Archives of Physical Medicine 1948;19:358-65
Another critical study was funded in part by the American Medical Association and appeared in its journal. Again, they found that blood irradiation didn't sterilize the blood. They also administered Knott hemo-irradiation to 68 patients with a wide range of diseases and found it safe, but ineffective, although none of the treated patients died. Although the JAMA article was its death knell in the USA, the authors concluded with the sentence, "A longer and more extensive program of study is warranted before in vivo ultraviolet irradiation of blood can be finally either accepted or rejected."

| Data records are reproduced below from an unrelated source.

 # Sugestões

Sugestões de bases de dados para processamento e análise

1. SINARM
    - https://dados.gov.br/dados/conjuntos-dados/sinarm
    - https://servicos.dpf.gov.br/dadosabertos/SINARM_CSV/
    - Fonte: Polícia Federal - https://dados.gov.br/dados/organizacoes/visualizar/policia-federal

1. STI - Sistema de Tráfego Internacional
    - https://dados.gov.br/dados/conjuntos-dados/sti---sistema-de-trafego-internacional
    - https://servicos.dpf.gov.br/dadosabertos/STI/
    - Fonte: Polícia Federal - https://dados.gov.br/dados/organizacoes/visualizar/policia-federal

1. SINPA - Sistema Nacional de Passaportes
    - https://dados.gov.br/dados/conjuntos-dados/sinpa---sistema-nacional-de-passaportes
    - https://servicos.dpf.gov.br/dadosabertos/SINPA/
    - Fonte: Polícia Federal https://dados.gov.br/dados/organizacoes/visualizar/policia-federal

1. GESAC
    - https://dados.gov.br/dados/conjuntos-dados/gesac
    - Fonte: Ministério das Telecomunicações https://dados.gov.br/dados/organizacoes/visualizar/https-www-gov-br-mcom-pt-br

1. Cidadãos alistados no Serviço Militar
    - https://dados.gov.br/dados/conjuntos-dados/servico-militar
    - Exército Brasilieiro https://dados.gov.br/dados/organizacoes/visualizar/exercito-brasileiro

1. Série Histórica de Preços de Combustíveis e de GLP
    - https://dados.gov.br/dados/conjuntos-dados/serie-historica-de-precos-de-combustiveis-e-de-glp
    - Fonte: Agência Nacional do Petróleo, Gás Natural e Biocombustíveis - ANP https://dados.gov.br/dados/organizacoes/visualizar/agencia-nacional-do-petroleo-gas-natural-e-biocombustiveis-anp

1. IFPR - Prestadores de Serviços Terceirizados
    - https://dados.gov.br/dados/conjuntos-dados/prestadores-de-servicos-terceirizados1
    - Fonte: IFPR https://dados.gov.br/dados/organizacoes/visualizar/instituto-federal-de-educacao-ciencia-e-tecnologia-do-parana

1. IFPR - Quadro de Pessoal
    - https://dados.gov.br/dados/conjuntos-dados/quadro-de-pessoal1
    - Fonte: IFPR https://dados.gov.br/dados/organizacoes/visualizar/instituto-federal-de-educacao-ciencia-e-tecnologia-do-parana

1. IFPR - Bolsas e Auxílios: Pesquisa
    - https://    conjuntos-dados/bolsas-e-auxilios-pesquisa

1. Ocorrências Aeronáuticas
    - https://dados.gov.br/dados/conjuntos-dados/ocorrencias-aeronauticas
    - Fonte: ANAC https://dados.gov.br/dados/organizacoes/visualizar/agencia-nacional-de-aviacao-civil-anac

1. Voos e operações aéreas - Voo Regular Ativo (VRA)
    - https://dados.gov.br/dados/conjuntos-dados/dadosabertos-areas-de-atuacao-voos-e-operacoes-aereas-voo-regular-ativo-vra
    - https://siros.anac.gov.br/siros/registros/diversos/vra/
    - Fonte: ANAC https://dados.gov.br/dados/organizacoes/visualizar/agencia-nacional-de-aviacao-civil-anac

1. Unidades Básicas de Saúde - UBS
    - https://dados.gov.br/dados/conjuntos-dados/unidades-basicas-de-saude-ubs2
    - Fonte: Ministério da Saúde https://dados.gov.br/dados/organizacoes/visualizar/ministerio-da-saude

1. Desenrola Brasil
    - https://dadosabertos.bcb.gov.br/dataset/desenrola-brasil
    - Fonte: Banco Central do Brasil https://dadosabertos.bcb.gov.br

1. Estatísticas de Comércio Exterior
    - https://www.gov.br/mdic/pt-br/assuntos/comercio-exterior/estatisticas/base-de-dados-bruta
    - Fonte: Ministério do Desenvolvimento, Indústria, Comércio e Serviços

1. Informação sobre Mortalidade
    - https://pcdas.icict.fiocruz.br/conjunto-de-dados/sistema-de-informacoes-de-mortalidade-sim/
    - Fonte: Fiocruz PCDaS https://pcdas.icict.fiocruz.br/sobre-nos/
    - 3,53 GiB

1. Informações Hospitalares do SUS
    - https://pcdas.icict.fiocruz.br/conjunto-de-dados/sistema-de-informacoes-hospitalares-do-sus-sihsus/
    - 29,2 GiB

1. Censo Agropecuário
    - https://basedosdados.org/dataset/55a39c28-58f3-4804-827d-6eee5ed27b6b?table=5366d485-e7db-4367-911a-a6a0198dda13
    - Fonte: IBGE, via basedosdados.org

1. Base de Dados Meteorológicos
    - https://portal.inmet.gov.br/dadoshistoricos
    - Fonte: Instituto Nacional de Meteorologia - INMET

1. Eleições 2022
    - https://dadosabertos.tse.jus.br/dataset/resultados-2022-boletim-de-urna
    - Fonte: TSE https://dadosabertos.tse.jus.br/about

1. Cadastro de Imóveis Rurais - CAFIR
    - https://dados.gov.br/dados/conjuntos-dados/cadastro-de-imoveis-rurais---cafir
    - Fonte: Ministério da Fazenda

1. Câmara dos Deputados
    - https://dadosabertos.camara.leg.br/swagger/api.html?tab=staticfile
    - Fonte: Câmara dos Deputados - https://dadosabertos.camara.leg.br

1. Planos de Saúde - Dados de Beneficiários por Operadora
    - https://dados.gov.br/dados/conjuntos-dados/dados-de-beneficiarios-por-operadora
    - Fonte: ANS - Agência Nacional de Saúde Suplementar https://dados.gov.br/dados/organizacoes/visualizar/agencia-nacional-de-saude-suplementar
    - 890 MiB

After its death in the USA, the Germans revived it, then the Russians. One of the German studies was exceptionally well controlled, finding ultraviolet blood irradiation compared favorably to infrared and sham ultraviolet blood irradiation as well as whole-body skin irradiation - which will produce physiological amounts of vitamin D. Therefore, if it works by a vitamin D mechanism, it is producing pharmacological amounts of vitamin D. To this day, it remains a treatment modality in Russia where it is often added to standard treatment of severe infections. Russian scientists have reported it helps improve standard treatment of numerous infections including tuberculosis, just what the UCLA group recently suggested about vitamin D. I've only included the few Russian studies with abstracts; hundreds more have been published without abstracts, so many my wife refuses to read anymore of them to me.
Perhaps I've lost my mind and need to see one of my psychiatric colleagues. Another possibility is that pharmacological doses of vitamin D (via hemo-irradiation) have been tested in life-threatening infections and found to be safe and remarkably effective, first in the USA, then in Germany and finally in Russia. We will never know until the Food and Nutrition Board starts living in the 21st Century. Their Upper Limit of 2,000 units a day effectively prevents vitamin D researchers from testing pharmacological doses of vitamin D, while drug manufacturers test pharmacological doses of vitamin D analogs all the time.
What we really need are some intrepid volunteers, some readers interested in donating their body to science. The study would be simple. Just contact one of the alternative health care providers on the website listed below this paragraph and see if they use the German made, Euphoton® EN 600 NT hemo-irradiator. If so, arrange for a course of ultraviolet blood irradiation. But have your 25(OH)D levels checked the day before you begin treatment and again about a week after the course of treatment is finished. Then we will know if Dr. Knott was - and Dr. Cannell is - out of their minds. Actually, if I had a serious infection, I wouldn't hesitate taking 200,000 units of vitamin D a day for three days, but I wouldn't have my blood irradiated on a bet.